Future Uncertain Despite Credit Ratings Progress on ESG 

A seven-year PRI initiative with credit ratings firms on ESG suggests improvements on integration and transparency.  

Credit rating agencies are having conversations with investors on ESG “that could not have happened a few years ago”, but many still feel that credit ratings do not adequately reflect ESG risks or are forward-looking enough, a new UN Principles for Responsible Investment (PRI) report has found.  

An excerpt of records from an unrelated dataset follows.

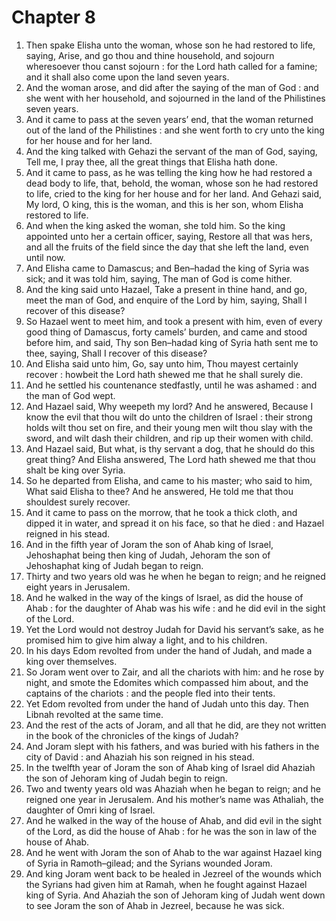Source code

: # Chapter 8

1. Then spake Elisha unto the woman, whose son he had restored to life, saying, Arise, and go thou and thine household, and sojourn wheresoever thou canst sojourn : for the Lord hath called for a famine; and it shall also come upon the land seven years.
2. And the woman arose, and did after the saying of the man of God : and she went with her household, and sojourned in the land of the Philistines seven years.
3. And it came to pass at the seven years’ end, that the woman returned out of the land of the Philistines : and she went forth to cry unto the king for her house and for her land.
4. And the king talked with Gehazi the servant of the man of God, saying, Tell me, I pray thee, all the great things that Elisha hath done.
5. And it came to pass, as he was telling the king how he had restored a dead body to life, that, behold, the woman, whose son he had restored to life, cried to the king for her house and for her land. And Gehazi said, My lord, O king, this is the woman, and this is her son, whom Elisha restored to life.
6. And when the king asked the woman, she told him. So the king appointed unto her a certain officer, saying, Restore all that was hers, and all the fruits of the field since the day that she left the land, even until now.
7. And Elisha came to Damascus; and Ben–hadad the king of Syria was sick; and it was told him, saying, The man of God is come hither.
8. And the king said unto Hazael, Take a present in thine hand, and go, meet the man of God, and enquire of the Lord by him, saying, Shall I recover of this disease?
9. So Hazael went to meet him, and took a present with him, even of every good thing of Damascus, forty camels’ burden, and came and stood before him, and said, Thy son Ben–hadad king of Syria hath sent me to thee, saying, Shall I recover of this disease?
10. And Elisha said unto him, Go, say unto him, Thou mayest certainly recover : howbeit the Lord hath shewed me that he shall surely die.
11. And he settled his countenance stedfastly, until he was ashamed : and the man of God wept.
12. And Hazael said, Why weepeth my lord? And he answered, Because I know the evil that thou wilt do unto the children of Israel : their strong holds wilt thou set on fire, and their young men wilt thou slay with the sword, and wilt dash their children, and rip up their women with child.
13. And Hazael said, But what, is thy servant a dog, that he should do this great thing? And Elisha answered, The Lord hath shewed me that thou shalt be king over Syria.
14. So he departed from Elisha, and came to his master; who said to him, What said Elisha to thee? And he answered, He told me that thou shouldest surely recover.
15. And it came to pass on the morrow, that he took a thick cloth, and dipped it in water, and spread it on his face, so that he died : and Hazael reigned in his stead.
16. And in the fifth year of Joram the son of Ahab king of Israel, Jehoshaphat being then king of Judah, Jehoram the son of Jehoshaphat king of Judah began to reign.
17. Thirty and two years old was he when he began to reign; and he reigned eight years in Jerusalem.
18. And he walked in the way of the kings of Israel, as did the house of Ahab : for the daughter of Ahab was his wife : and he did evil in the sight of the Lord.
19. Yet the Lord would not destroy Judah for David his servant’s sake, as he promised him to give him alway a light, and to his children.
20. In his days Edom revolted from under the hand of Judah, and made a king over themselves.
21. So Joram went over to Zair, and all the chariots with him: and he rose by night, and smote the Edomites which compassed him about, and the captains of the chariots : and the people fled into their tents.
22. Yet Edom revolted from under the hand of Judah unto this day. Then Libnah revolted at the same time.
23. And the rest of the acts of Joram, and all that he did, are they not written in the book of the chronicles of the kings of Judah?
24. And Joram slept with his fathers, and was buried with his fathers in the city of David : and Ahaziah his son reigned in his stead.
25. In the twelfth year of Joram the son of Ahab king of Israel did Ahaziah the son of Jehoram king of Judah begin to reign.
26. Two and twenty years old was Ahaziah when he began to reign; and he reigned one year in Jerusalem. And his mother’s name was Athaliah, the daughter of Omri king of Israel.
27. And he walked in the way of the house of Ahab, and did evil in the sight of the Lord, as did the house of Ahab : for he was the son in law of the house of Ahab.
28. And he went with Joram the son of Ahab to the war against Hazael king of Syria in Ramoth–gilead; and the Syrians wounded Joram.
29. And king Joram went back to be healed in Jezreel of the wounds which the Syrians had given him at Ramah, when he fought against Hazael king of Syria. And Ahaziah the son of Jehoram king of Judah went down to see Joram the son of Ahab in Jezreel, because he was sick.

The report has summarised a seven-year initiative led by the PRI to understand how ESG factors affect credit ratings and promote a systematic and transparent incorporation of ESG factors in credit risk analysis. It found that investors, credit ratings and issuers assessed the materiality of ESG factors differently, depending on their perspectives and objectives. But dialogue has also promoted a common understanding of ESG metrics that are credit relevant. Peer comparison remains challenging as credit risk is measured on a relative scale and the quality and availability of issuer ESG data is patchy.  

The PRI said further dialogue was needed to achieve systemic change, “by building a common language and helping overcome shared challenges”. 

Two recurring themes were also identified by the PRI:  the impact of certain environmental and social factors on issuers’ credit quality in the long term remains unclear and confusion continues among investors on the distinction between credit and ESG ratings.  

Speaking to ESG Investor, Sixtine Dubost, Senior Associate Investment Practices at the PRI, said, “They’re very distinct products, but can also be complimentary.”  

She said credit ratings had been used by fixed income investors for decades to assess the probability of default of an issuer, and that ESG factors could affect the probability of default. On the other hand, fixed income investors have also started to use ESG ratings to inform their analysis. “We’ve seen the emergence of additional [ESG] products, which are sometimes produced by credit rating agencies that are an indicator on the ESG characteristics or ESG performance of an issuer.”  

Dubost said the work of the PRI would be ongoing and had seen great progress over the past seven year. “We started with six credit rating agencies that supported our initiative and now we have 28,” she said, including the largest three: Moody’s Investor Services, S&P Global Ratings and Fitch Ratings.  

Greater transparency  

She said the most important success from the initiative is more transparency from credit rating agencies on how ESG factors affect their ratings. “We’ve seen some publish a lot of ESG-related research and reports. And if they downgrade or upgrade an issuer, they make clear if it is an E, S or G factor that has had an impact on their decision-making.”  

She added that more credit rating agencies had created dedicated teams focused on ESG and were communicating more on ESG with different stakeholders, including regulators.  

An area identified where credit rating agencies needed to do more work was on time horizons. “In practice their ratings are limited in time from three to five years for corporate credit ratings, because the further ahead you go in time, the more uncertain the future becomes. So, having a rating for 30 years doesn’t make a lot of sense,” said the report.   

But, Dubost said as issues such as climate change were more long term, there was a disconnect between the short term versus longer time horizons. “We’ve seen some work on scenario analysis, which can be a tool for a credit rating agency to lengthen their time horizons and make sure that longer term issues and factors are considered in their analysis.” 

Last month, a study published by the Institute for Energy Economics and Financial Analysis (IEEFA) found that S&P Global Ratings, Moody’s Investors Service and Fitch Ratings were “increasingly viewing risk through an ESG lens” to assess an entity’s creditworthiness, including their development of ESG credit scores. But the IEEFA said it was difficult to establish a “straightforward link” between ESG scores and credit ratings, demonstrating the need for a more direct integration of ESG factors in their rating methodologies.